Task to carry out: Omitting all images, transcribe the entries word for word.

(Task data Opens)

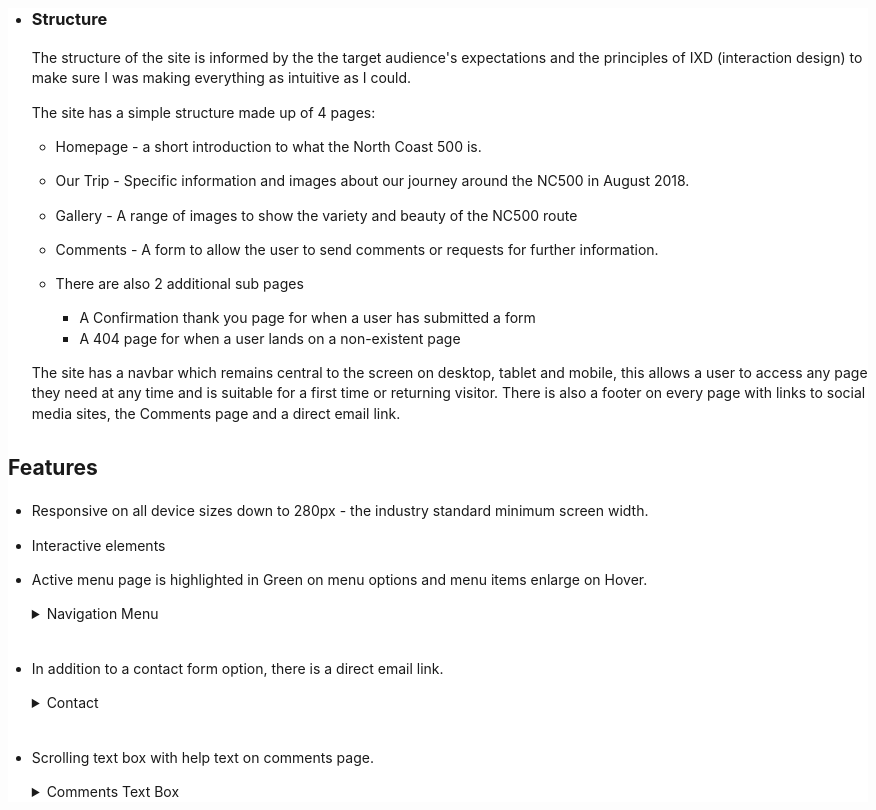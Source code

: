 -   ### **Structure**

    The structure of the site is informed by the the target audience's expectations and the principles of IXD (interaction design) to make sure I was making everything as intuitive as I could.


    The site has a simple structure made up of 4 pages:
    * Homepage - a short introduction to what the North Coast 500 is.
    * Our Trip - Specific information and images about our journey around the NC500 in
     August 2018.
    * Gallery - A range of images to show the variety and beauty of the NC500 route
    * Comments - A form to allow the user to send comments or requests for further information.

    * There are also 2 additional sub pages
        -   A Confirmation thank you page for when a user has submitted a form
        -   A 404 page for when a user lands on a non-existent page

    The site has a navbar which remains central to the screen on desktop, tablet and mobile, this allows a user to access any page they need at any time and is suitable for a first time or returning visitor. There is also a footer on every page with links to social media sites, the Comments page and a direct email link.

## Features

-   Responsive on all device sizes down to 280px - the industry standard minimum screen width.

-   Interactive elements

-   Active menu page is highlighted in Green on menu options and menu items enlarge on Hover.
    <details><summary>Navigation Menu</summary>
    <img src="docs/readme_images/navbar.jpg">
    </details>
    <br>
-   In addition to a contact form option, there is a direct email link.
    <details><summary>Contact</summary>
    <img src="docs/readme_images/footer.jpg">
    </details>
    <br>
-  Scrolling text box with help text on comments page.
    <details><summary>Comments Text Box</summary>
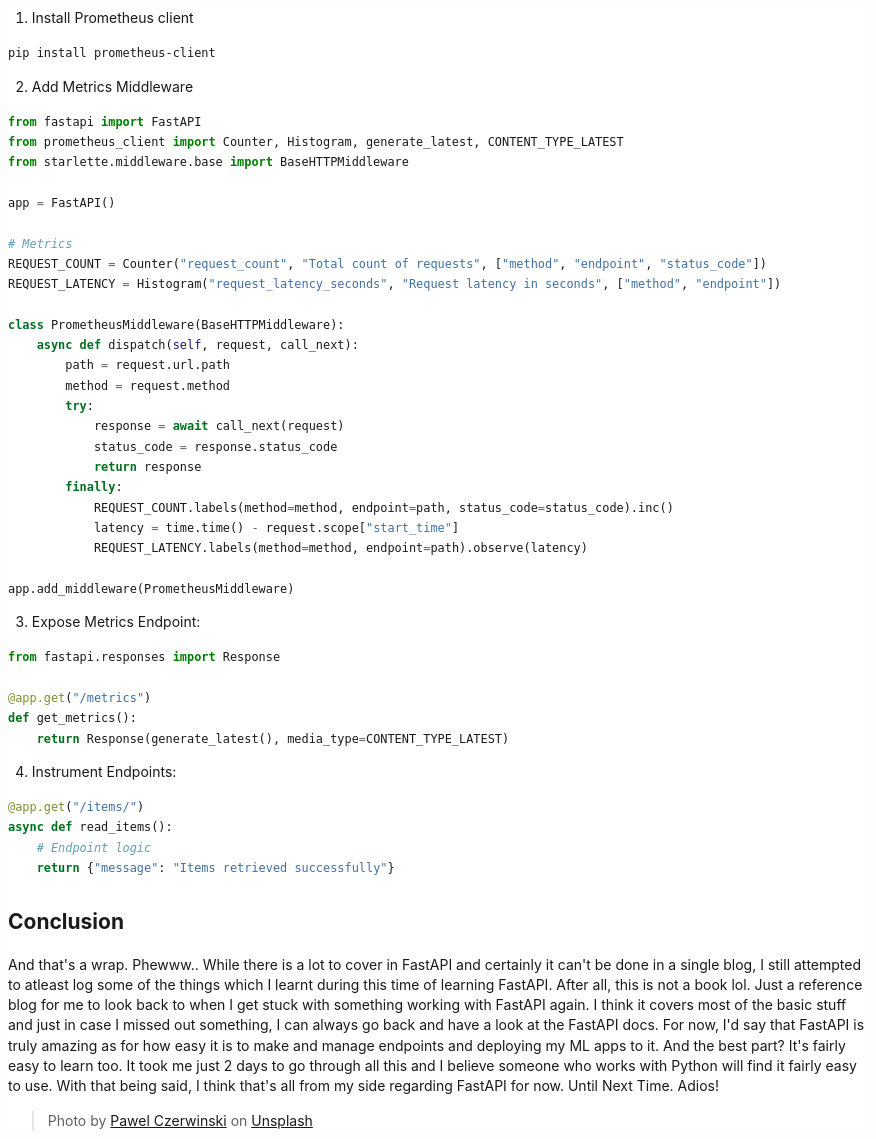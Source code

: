 1. Install Prometheus client
```bash
pip install prometheus-client
```

2. Add Metrics Middleware
```python
from fastapi import FastAPI
from prometheus_client import Counter, Histogram, generate_latest, CONTENT_TYPE_LATEST
from starlette.middleware.base import BaseHTTPMiddleware

app = FastAPI()

# Metrics
REQUEST_COUNT = Counter("request_count", "Total count of requests", ["method", "endpoint", "status_code"])
REQUEST_LATENCY = Histogram("request_latency_seconds", "Request latency in seconds", ["method", "endpoint"])

class PrometheusMiddleware(BaseHTTPMiddleware):
    async def dispatch(self, request, call_next):
        path = request.url.path
        method = request.method
        try:
            response = await call_next(request)
            status_code = response.status_code
            return response
        finally:
            REQUEST_COUNT.labels(method=method, endpoint=path, status_code=status_code).inc()
            latency = time.time() - request.scope["start_time"]
            REQUEST_LATENCY.labels(method=method, endpoint=path).observe(latency)

app.add_middleware(PrometheusMiddleware)
```

3. Expose Metrics Endpoint:
```python
from fastapi.responses import Response

@app.get("/metrics")
def get_metrics():
    return Response(generate_latest(), media_type=CONTENT_TYPE_LATEST)
```

4. Instrument Endpoints:
```python
@app.get("/items/")
async def read_items():
    # Endpoint logic
    return {"message": "Items retrieved successfully"}
```

## Conclusion
And that's a wrap. Phewww.. While there is a lot to cover in FastAPI and certainly it can't be done in a single blog, I still attempted to atleast log some of the things which I learnt during this time of learning FastAPI. After all, this is not a book lol. Just a reference blog for me to look back to when I get stuck with something working with FastAPI again. I think it covers most of the basic stuff and just in case I missed out something, I can always go back and have a look at the FastAPI docs. For now, I'd say that FastAPI is truly amazing as for how easy it is to make and manage endpoints and deploying my ML apps to it. And the best part? It's fairly easy to learn too. It took me just 2 days to go through all this and I believe someone who works with Python will find it fairly easy to use. With that being said, I think that's all from my side regarding FastAPI for now. Until Next Time. Adios!

> Photo by [Pawel Czerwinski](https://unsplash.com/@pawel_czerwinski) on [Unsplash](https://unsplash.com/)
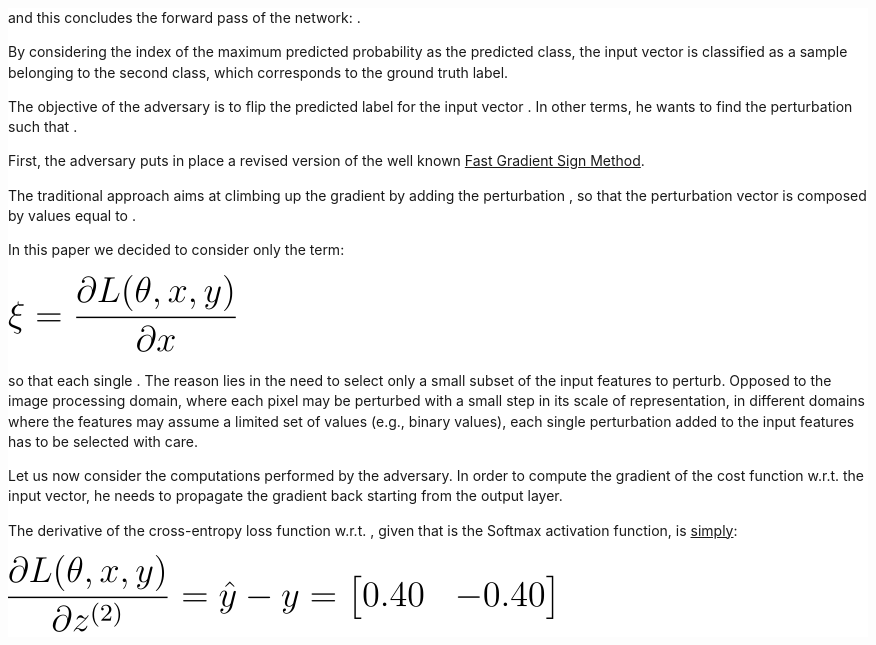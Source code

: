 and this concludes the forward pass of the network: ![equation](https://latex.codecogs.com/svg.latex?h_%5Ctheta%28x%29%20%3D%20%5Chat%7By%7D%20%3D%20%5B0.40%2C%200.60%5D).

By considering the index of the maximum predicted probability as the predicted class, the input vector is 
classified as a sample belonging to the second class, which corresponds to the ground truth label.

The objective of the adversary is to flip the predicted label for the input vector 
![equation](https://latex.codecogs.com/svg.latex?x). In other terms, he wants to find the perturbation 
![equation](https://latex.codecogs.com/svg.latex?%5Cdelta) such that 
![equation](https://latex.codecogs.com/svg.latex?h_%5Ctheta%28x%20&plus;%20%5Cdelta%29%20%5Cneq%20y).

First, the adversary puts in place a revised version of the well known 
[Fast Gradient Sign Method](https://arxiv.org/pdf/1412.6572.pdf).

The traditional approach aims at climbing up the gradient by adding the perturbation 
![equation](https://latex.codecogs.com/svg.latex?%5Cxi%20%3D%20%5Cepsilon%20%5Ccdot%20sign%28%5Cnabla_x%20L%28%5Ctheta%2C%20x%2C%20y%29%29), 
so that the perturbation vector ![equation](https://latex.codecogs.com/svg.latex?%5Cxi) is composed by values equal to 
![equation](https://latex.codecogs.com/svg.latex?%5Cpm%20%5Cepsilon).

In this paper we decided to consider only the term:

![Alt text](pics/12.svg?raw=true)

so that each single ![equation](https://latex.codecogs.com/svg.latex?%5Cxi_i%20%5Cin%20%5Cmathbb%7BR%7D). 
The reason lies in the 
need to select only a small subset of the input features to perturb. Opposed to the image processing domain, where each 
pixel may be perturbed with a small step in its scale of representation, in different domains where the features may 
assume a limited set of values (e.g., binary values), each single perturbation added to the input features has to be 
selected with care.

Let us now consider the computations performed by the adversary.
In order to compute the gradient of the cost function w.r.t. the input vector, he needs to propagate the gradient back 
starting from the output layer.

The derivative of the cross-entropy loss function w.r.t. ![equation](https://latex.codecogs.com/svg.latex?z%5E%7B%282%29%7D), 
given that ![equation](https://latex.codecogs.com/svg.latex?%5Csigma%5E%7B%282%29%7D) is the Softmax activation 
function, is [simply](https://www.deeplearningbook.org/):

![Alt text](pics/13.svg?raw=true)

(Task data Closes)

Result of this task:
Source code

: -   ### **Structure**

    The structure of the site is informed by the the target audience's expectations and the principles of IXD (interaction design) to make sure I was making everything as intuitive as I could.


    The site has a simple structure made up of 4 pages:
    * Homepage - a short introduction to what the North Coast 500 is.
    * Our Trip - Specific information and images about our journey around the NC500 in
     August 2018.
    * Gallery - A range of images to show the variety and beauty of the NC500 route
    * Comments - A form to allow the user to send comments or requests for further information.

    * There are also 2 additional sub pages
        -   A Confirmation thank you page for when a user has submitted a form
        -   A 404 page for when a user lands on a non-existent page

    The site has a navbar which remains central to the screen on desktop, tablet and mobile, this allows a user to access any page they need at any time and is suitable for a first time or returning visitor. There is also a footer on every page with links to social media sites, the Comments page and a direct email link.

## Features

-   Responsive on all device sizes down to 280px - the industry standard minimum screen width.

-   Interactive elements

-   Active menu page is highlighted in Green on menu options and menu items enlarge on Hover.
    <details><summary>Navigation Menu</summary>
    <img src="docs/readme_images/navbar.jpg">
    </details>
    <br>
-   In addition to a contact form option, there is a direct email link.
    <details><summary>Contact</summary>
    <img src="docs/readme_images/footer.jpg">
    </details>
    <br>
-  Scrolling text box with help text on comments page.
    <details><summary>Comments Text Box</summary>
Source code

: 1. Install Prometheus client
```bash
pip install prometheus-client
```

2. Add Metrics Middleware
```python
from fastapi import FastAPI
from prometheus_client import Counter, Histogram, generate_latest, CONTENT_TYPE_LATEST
from starlette.middleware.base import BaseHTTPMiddleware

app = FastAPI()

# Metrics
REQUEST_COUNT = Counter("request_count", "Total count of requests", ["method", "endpoint", "status_code"])
REQUEST_LATENCY = Histogram("request_latency_seconds", "Request latency in seconds", ["method", "endpoint"])

class PrometheusMiddleware(BaseHTTPMiddleware):
    async def dispatch(self, request, call_next):
        path = request.url.path
        method = request.method
        try:
            response = await call_next(request)
            status_code = response.status_code
            return response
        finally:
            REQUEST_COUNT.labels(method=method, endpoint=path, status_code=status_code).inc()
            latency = time.time() - request.scope["start_time"]
            REQUEST_LATENCY.labels(method=method, endpoint=path).observe(latency)

app.add_middleware(PrometheusMiddleware)
```

3. Expose Metrics Endpoint:
```python
from fastapi.responses import Response

@app.get("/metrics")
def get_metrics():
    return Response(generate_latest(), media_type=CONTENT_TYPE_LATEST)
```

4. Instrument Endpoints:
```python
@app.get("/items/")
async def read_items():
    # Endpoint logic
    return {"message": "Items retrieved successfully"}
```

## Conclusion
And that's a wrap. Phewww.. While there is a lot to cover in FastAPI and certainly it can't be done in a single blog, I still attempted to atleast log some of the things which I learnt during this time of learning FastAPI. After all, this is not a book lol. Just a reference blog for me to look back to when I get stuck with something working with FastAPI again. I think it covers most of the basic stuff and just in case I missed out something, I can always go back and have a look at the FastAPI docs. For now, I'd say that FastAPI is truly amazing as for how easy it is to make and manage endpoints and deploying my ML apps to it. And the best part? It's fairly easy to learn too. It took me just 2 days to go through all this and I believe someone who works with Python will find it fairly easy to use. With that being said, I think that's all from my side regarding FastAPI for now. Until Next Time. Adios!

> Photo by [Pawel Czerwinski](https://unsplash.com/@pawel_czerwinski) on [Unsplash](https://unsplash.com/)
Source code

: and this concludes the forward pass of the network: ![equation](https://latex.codecogs.com/svg.latex?h_%5Ctheta%28x%29%20%3D%20%5Chat%7By%7D%20%3D%20%5B0.40%2C%200.60%5D).

By considering the index of the maximum predicted probability as the predicted class, the input vector is 
classified as a sample belonging to the second class, which corresponds to the ground truth label.

The objective of the adversary is to flip the predicted label for the input vector 
![equation](https://latex.codecogs.com/svg.latex?x). In other terms, he wants to find the perturbation 
![equation](https://latex.codecogs.com/svg.latex?%5Cdelta) such that 
![equation](https://latex.codecogs.com/svg.latex?h_%5Ctheta%28x%20&plus;%20%5Cdelta%29%20%5Cneq%20y).

First, the adversary puts in place a revised version of the well known 
[Fast Gradient Sign Method](https://arxiv.org/pdf/1412.6572.pdf).

The traditional approach aims at climbing up the gradient by adding the perturbation 
![equation](https://latex.codecogs.com/svg.latex?%5Cxi%20%3D%20%5Cepsilon%20%5Ccdot%20sign%28%5Cnabla_x%20L%28%5Ctheta%2C%20x%2C%20y%29%29), 
so that the perturbation vector ![equation](https://latex.codecogs.com/svg.latex?%5Cxi) is composed by values equal to 
![equation](https://latex.codecogs.com/svg.latex?%5Cpm%20%5Cepsilon).

In this paper we decided to consider only the term:

![Alt text](pics/12.svg?raw=true)

so that each single ![equation](https://latex.codecogs.com/svg.latex?%5Cxi_i%20%5Cin%20%5Cmathbb%7BR%7D). 
The reason lies in the 
need to select only a small subset of the input features to perturb. Opposed to the image processing domain, where each 
pixel may be perturbed with a small step in its scale of representation, in different domains where the features may 
assume a limited set of values (e.g., binary values), each single perturbation added to the input features has to be 
selected with care.

Let us now consider the computations performed by the adversary.
In order to compute the gradient of the cost function w.r.t. the input vector, he needs to propagate the gradient back 
starting from the output layer.

The derivative of the cross-entropy loss function w.r.t. ![equation](https://latex.codecogs.com/svg.latex?z%5E%7B%282%29%7D), 
given that ![equation](https://latex.codecogs.com/svg.latex?%5Csigma%5E%7B%282%29%7D) is the Softmax activation 
function, is [simply](https://www.deeplearningbook.org/):

![Alt text](pics/13.svg?raw=true)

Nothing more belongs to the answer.